Overview
KRAS (Kirsten rat sarcoma virus) is a proto-oncogene located on chromosome 12p12.1 that encodes the K-Ras protein, a small GTPase involved in the RAS/MAPK signaling pathway. This pathway plays a critical role in transmitting signals from outside the cell to the nucleus and regulates essential cellular processes such as proliferation, differentiation, and survival.
KRAS mutations are commonly identified in colorectal carcinomas and colorectal adenomas, representing an early molecular event in the adenoma–carcinoma sequence. The KRAS variant is also found in a significant proportion of breast and ovarian cancer patients, making it more prevalent than pathogenic BRCA variants.
Symptoms
KRAS gene mutations do not produce direct clinical symptoms; instead, manifestations arise from the cancers associated with these mutations. Tumors harboring KRAS mutations tend to show aggressive behavior, rapid progression, and poor response to certain targeted therapies. Clinical features depend on the organ involved and may reflect advanced disease, treatment resistance, or recurrence rather than the mutation itself.
Causes
KRAS mutations result in structural changes in the K-Ras protein that cause it to remain permanently active in a GTP-bound state. This “stuck in the ON position” signaling leads to continuous cell growth and survival signals, even in the absence of external growth factors. As a consequence, cells undergo uncontrolled proliferation, a hallmark of cancer development. It plays a central role in oncogenesis by driving abnormal signaling pathways that promote tumor initiation and progression.
Risk Factors
KRAS mutations are among the most frequently activated oncogenic alterations and are present in approximately 30 percent of human cancers. They are commonly associated with colorectal cancer, pancreatic ductal adenocarcinoma, and non-small cell lung cancer. KRAS mutations are also seen in certain hereditary and developmental conditions such as Noonan syndrome and cardio-facio-cutaneous syndrome, as well as in leukemia and mucinous adenomas. The presence of a KRAS mutation is associated with resistance to EGFR inhibitor therapy and generally indicates a more aggressive disease course and poorer prognosis.
Prevention
There are no established preventive strategies to avoid KRAS gene mutations. Prevention focuses on early detection, accurate molecular testing, and appropriate therapeutic decision-making. KRAS mutation analysis is performed using formalin-fixed paraffin-embedded tissue samples as the gold standard, as well as liquid biopsy approaches using circulating tumor DNA from blood.

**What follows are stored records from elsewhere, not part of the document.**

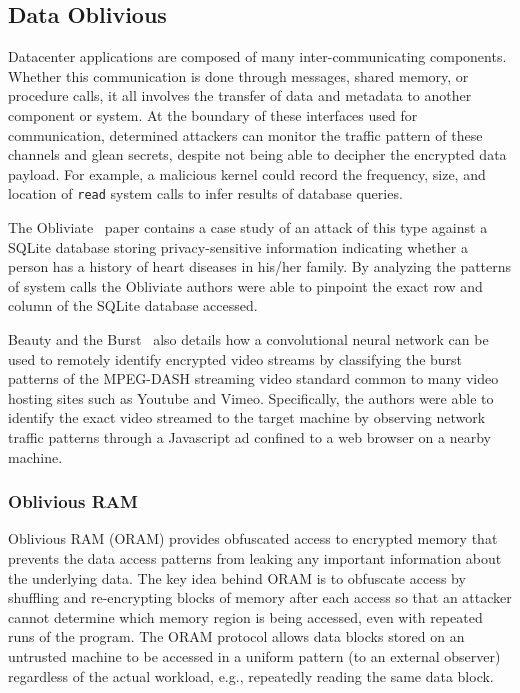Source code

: \documentclass[letterpaper,twocolumn,10pt]{article}
\begin{document}
\subsection{Data Oblivious}
Datacenter applications are composed of many inter-communicating components.
Whether this communication is done through messages, shared memory, or
procedure calls, it all involves the transfer of data and metadata to another
component or system. At the boundary of these interfaces used for
communication, determined attackers can monitor the traffic pattern of these
channels and glean secrets, despite not being able to decipher the encrypted
data payload.  For example, a malicious kernel could record the frequency,
size, and location of \verb|read| system calls to infer results of database
queries.

The Obliviate~\cite{noauthor_obliviate:_nodate} paper contains a case study of
an attack of this type against a SQLite database storing privacy-sensitive
information indicating whether a person has a history of heart diseases in
his/her family. By analyzing the patterns of system calls the Obliviate authors
were able to pinpoint the exact row and column of the SQLite database accessed.

Beauty and the Burst~\cite{schuster_beauty_2017} also details how a
convolutional neural network can be used to remotely identify encrypted video
streams by classifying the burst patterns of the MPEG-DASH streaming video
standard common to many video hosting sites such as Youtube and Vimeo.
Specifically, the authors were able to identify the exact video streamed to the
target machine by observing network traffic patterns through a Javascript ad
confined to a web browser on a nearby machine.

\subsubsection{Oblivious RAM}
Oblivious RAM (ORAM) provides obfuscated access to encrypted memory that
prevents the data access patterns from leaking any important information about
the underlying data. The key idea behind ORAM is to obfuscate access by
shuffling and re-encrypting blocks of memory after each access so that an
attacker cannot determine which memory region is being accessed, even with
repeated runs of the program. The ORAM protocol allows data blocks stored
on an untrusted machine to be accessed in a uniform pattern (to an external
observer) regardless of the actual workload, e.g., repeatedly reading the same
data block.
\end{document}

Molecular techniques such as PCR-based assays, next-generation sequencing, and confirmatory sequencing are used to detect KRAS mutations. Immunohistochemistry may provide supportive information, but it does not replace molecular testing. Identification of KRAS mutation status is essential for guiding personalized treatment strategies, predicting response to targeted therapies, and selecting patients who may benefit from newer KRAS G12C–specific inhibitors.